**Listed entries**:
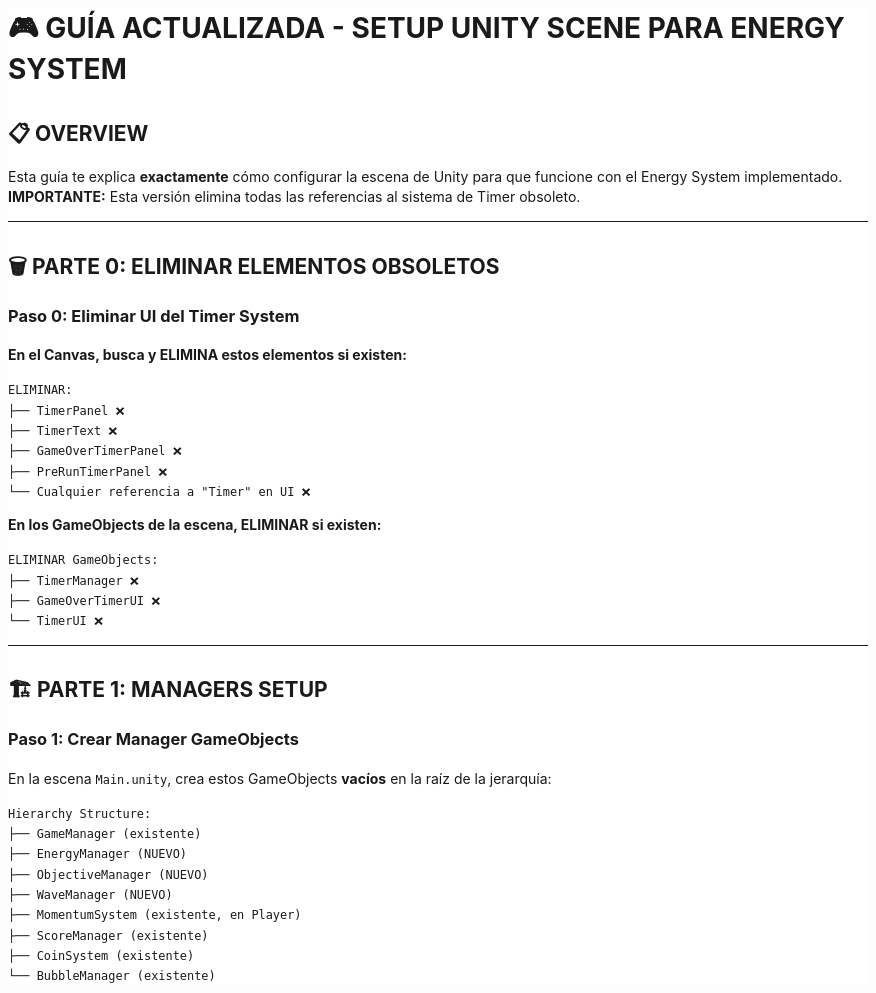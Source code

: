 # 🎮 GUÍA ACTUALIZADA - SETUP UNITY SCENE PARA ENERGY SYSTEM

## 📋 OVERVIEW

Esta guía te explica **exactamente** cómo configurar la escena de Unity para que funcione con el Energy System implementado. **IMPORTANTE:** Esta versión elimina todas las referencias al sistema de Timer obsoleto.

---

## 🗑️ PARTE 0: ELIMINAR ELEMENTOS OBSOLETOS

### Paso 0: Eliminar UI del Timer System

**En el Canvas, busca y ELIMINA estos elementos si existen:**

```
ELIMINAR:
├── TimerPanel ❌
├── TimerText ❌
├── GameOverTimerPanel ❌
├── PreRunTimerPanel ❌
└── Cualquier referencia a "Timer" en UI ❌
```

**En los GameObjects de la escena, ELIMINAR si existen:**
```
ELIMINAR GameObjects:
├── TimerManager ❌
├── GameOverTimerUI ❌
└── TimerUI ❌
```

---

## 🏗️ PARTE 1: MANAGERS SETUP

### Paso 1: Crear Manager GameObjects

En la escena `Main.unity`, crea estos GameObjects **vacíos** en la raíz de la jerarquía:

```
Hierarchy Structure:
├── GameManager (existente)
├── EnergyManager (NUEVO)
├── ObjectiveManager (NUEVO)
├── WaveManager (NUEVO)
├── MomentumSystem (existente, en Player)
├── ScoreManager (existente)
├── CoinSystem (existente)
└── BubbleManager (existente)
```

**Your objective**: Where does the word "existente" appear in the listing above? Copy every line that holds it.

**Written answer**:
├── GameManager (existente)
├── MomentumSystem (existente, en Player)
├── ScoreManager (existente)
├── CoinSystem (existente)
└── BubbleManager (existente)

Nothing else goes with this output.